**What is required**: Below are entries; work out how many of their lines include the string "together", and reply with the number only.
Segment Start: Provided records
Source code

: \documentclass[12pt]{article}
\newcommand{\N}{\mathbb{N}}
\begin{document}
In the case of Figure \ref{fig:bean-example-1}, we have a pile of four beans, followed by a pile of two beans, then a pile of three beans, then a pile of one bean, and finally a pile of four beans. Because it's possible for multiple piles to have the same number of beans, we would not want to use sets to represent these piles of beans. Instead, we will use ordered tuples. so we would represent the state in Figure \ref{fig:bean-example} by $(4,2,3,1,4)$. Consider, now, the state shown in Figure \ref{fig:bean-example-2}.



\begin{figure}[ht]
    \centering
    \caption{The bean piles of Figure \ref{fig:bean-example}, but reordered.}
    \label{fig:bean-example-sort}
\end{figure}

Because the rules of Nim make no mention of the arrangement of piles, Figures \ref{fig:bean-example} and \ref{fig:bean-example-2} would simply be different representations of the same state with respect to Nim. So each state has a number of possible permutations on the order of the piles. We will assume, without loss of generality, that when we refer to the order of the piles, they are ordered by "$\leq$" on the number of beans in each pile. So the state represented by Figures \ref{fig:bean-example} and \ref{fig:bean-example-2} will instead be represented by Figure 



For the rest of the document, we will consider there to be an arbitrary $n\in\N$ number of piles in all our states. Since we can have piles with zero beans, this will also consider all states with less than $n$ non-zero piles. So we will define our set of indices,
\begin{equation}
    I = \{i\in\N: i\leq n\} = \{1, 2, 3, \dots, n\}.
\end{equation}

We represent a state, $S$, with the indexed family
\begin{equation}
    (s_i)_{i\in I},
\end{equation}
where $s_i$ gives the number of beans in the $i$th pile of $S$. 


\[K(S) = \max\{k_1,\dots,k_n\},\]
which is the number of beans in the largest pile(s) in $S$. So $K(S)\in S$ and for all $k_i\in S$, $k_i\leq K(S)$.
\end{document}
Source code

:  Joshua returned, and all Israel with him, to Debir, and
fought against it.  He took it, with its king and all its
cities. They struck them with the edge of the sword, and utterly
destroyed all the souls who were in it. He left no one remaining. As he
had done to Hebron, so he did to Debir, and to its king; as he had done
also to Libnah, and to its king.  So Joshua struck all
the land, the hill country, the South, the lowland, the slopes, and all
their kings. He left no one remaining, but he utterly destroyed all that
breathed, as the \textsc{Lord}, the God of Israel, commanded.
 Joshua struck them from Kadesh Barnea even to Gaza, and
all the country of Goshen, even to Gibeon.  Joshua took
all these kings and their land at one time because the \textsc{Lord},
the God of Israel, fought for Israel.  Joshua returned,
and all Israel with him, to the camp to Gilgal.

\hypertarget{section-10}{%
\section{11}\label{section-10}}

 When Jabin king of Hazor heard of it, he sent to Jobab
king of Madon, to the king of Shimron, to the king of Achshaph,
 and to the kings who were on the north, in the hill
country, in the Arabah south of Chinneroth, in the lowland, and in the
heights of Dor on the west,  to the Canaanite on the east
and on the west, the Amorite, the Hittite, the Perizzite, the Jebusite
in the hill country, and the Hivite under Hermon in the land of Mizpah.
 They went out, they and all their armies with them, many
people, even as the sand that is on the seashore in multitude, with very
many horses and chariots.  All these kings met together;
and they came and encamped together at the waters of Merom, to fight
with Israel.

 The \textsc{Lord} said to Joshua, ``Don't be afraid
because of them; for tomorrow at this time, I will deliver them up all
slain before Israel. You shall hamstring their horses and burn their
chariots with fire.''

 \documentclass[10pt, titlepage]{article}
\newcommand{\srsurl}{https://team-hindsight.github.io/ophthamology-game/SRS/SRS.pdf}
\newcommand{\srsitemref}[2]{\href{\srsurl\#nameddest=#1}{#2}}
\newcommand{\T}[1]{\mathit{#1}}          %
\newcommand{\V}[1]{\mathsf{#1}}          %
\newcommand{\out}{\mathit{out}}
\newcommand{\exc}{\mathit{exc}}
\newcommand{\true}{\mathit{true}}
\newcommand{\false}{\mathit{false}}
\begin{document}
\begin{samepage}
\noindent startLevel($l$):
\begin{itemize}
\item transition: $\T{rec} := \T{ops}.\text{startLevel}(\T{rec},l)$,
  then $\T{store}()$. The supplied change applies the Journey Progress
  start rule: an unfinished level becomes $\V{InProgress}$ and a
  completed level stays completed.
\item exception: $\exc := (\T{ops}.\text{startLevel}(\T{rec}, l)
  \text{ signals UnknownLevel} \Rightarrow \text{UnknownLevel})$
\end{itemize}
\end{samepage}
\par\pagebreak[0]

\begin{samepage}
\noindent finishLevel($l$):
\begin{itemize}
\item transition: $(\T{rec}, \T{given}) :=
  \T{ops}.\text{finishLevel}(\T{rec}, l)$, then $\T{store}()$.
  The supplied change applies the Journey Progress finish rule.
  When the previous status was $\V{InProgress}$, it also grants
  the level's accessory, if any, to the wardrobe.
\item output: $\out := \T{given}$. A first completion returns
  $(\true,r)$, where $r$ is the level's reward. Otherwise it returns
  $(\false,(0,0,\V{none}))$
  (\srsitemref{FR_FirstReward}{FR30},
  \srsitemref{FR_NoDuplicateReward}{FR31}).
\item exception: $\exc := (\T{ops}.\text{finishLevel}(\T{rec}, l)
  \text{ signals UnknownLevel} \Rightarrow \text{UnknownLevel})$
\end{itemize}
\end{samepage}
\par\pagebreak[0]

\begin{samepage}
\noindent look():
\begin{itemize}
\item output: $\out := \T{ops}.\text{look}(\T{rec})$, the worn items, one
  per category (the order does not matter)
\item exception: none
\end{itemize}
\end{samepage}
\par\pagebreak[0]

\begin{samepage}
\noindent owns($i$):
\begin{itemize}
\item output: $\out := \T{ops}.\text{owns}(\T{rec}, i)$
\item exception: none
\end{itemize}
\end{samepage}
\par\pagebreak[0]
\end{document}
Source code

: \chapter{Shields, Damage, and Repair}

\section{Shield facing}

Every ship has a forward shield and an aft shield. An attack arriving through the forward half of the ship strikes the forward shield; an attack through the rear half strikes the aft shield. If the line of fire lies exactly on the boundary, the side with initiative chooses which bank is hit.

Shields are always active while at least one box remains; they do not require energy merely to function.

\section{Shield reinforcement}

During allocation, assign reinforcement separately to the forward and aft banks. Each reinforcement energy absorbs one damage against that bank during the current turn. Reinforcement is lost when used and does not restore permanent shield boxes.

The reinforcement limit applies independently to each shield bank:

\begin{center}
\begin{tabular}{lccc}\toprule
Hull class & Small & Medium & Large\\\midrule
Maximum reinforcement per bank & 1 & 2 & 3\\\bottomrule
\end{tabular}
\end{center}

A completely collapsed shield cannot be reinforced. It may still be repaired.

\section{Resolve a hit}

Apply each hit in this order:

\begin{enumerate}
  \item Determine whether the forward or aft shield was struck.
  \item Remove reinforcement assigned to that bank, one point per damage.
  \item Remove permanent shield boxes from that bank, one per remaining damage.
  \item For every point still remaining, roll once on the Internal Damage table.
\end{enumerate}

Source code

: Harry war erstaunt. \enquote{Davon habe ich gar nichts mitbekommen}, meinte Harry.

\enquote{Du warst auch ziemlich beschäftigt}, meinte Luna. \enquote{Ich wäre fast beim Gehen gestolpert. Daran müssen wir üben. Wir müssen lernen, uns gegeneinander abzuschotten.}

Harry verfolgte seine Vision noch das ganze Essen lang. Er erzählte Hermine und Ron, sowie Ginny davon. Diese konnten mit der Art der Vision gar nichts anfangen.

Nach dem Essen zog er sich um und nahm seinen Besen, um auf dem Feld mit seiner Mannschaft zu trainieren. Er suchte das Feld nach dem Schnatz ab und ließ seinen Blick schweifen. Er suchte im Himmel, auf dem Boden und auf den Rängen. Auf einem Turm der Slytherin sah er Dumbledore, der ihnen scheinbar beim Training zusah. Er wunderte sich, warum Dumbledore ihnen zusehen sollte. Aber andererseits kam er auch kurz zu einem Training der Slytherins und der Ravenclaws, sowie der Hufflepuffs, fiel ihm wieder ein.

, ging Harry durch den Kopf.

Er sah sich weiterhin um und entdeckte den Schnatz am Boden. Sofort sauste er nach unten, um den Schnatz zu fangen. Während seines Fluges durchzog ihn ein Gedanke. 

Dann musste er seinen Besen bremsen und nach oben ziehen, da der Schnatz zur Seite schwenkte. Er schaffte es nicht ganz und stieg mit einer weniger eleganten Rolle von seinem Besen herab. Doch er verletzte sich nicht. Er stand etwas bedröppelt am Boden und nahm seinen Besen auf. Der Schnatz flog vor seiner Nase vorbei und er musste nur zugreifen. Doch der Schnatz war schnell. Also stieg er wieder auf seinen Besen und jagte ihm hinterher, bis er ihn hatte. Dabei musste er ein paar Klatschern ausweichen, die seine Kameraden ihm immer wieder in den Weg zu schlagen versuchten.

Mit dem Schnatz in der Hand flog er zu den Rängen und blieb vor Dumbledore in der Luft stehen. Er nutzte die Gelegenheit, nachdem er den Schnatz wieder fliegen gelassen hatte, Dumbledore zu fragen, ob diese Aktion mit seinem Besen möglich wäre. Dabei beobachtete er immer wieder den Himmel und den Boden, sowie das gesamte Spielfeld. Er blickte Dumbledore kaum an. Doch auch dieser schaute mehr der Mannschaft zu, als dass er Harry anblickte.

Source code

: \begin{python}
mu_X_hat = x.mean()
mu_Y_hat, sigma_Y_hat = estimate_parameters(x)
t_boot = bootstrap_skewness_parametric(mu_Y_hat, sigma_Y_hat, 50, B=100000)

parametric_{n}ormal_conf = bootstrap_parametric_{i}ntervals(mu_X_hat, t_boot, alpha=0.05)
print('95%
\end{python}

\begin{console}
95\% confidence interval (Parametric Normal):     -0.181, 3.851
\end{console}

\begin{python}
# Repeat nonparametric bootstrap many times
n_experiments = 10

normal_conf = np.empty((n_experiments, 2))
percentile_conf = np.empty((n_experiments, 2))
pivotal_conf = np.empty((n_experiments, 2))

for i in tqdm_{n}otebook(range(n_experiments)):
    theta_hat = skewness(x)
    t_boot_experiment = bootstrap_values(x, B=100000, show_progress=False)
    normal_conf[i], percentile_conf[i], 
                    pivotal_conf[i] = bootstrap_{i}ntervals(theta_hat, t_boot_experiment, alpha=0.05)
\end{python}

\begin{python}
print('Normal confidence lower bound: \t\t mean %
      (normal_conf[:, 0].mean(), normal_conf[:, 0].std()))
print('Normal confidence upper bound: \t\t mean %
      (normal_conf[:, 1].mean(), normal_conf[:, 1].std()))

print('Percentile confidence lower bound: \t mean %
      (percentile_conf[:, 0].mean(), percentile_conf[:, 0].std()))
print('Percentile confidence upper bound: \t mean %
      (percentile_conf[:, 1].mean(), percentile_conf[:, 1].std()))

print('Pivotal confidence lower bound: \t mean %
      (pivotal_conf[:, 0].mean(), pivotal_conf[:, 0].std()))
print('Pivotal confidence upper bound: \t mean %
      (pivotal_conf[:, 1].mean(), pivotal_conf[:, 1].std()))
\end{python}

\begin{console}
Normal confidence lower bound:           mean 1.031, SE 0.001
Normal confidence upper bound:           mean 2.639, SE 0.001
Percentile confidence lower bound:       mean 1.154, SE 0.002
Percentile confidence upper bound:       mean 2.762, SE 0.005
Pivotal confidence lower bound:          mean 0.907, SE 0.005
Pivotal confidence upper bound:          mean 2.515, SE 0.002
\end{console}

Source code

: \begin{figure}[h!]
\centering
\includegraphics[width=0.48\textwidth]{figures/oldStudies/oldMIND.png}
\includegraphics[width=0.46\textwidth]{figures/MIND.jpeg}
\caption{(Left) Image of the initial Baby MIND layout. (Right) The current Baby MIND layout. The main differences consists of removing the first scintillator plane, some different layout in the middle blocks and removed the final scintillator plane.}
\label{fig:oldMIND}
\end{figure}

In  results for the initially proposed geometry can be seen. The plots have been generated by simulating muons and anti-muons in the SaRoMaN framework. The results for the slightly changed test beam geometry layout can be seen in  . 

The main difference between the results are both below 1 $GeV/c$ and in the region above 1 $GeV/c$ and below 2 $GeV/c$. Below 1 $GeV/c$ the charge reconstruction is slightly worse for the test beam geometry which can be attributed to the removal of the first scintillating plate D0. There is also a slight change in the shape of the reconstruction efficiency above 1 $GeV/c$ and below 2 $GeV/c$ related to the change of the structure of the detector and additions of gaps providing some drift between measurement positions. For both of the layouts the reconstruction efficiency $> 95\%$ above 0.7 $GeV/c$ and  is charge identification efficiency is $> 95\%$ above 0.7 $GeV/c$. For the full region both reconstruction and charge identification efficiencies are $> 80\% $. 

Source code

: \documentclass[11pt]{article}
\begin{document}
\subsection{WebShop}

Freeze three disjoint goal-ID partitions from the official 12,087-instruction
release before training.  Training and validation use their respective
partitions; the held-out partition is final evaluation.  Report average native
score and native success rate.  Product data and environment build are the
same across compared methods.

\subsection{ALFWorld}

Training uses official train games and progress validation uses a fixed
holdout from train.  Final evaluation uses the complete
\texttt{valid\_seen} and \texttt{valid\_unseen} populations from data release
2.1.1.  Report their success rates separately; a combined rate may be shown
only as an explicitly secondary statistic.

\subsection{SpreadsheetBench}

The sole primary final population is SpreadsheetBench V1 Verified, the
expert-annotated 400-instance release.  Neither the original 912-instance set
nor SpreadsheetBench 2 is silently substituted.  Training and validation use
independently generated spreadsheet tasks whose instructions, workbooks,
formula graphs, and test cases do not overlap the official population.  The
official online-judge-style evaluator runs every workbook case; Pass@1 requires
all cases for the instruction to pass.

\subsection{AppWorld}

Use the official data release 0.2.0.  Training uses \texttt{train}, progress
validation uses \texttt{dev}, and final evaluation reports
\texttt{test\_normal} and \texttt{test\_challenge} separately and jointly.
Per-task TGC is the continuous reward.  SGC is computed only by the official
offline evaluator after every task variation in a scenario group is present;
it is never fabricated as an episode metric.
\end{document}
Segment End: Provided records
**Answer**: 2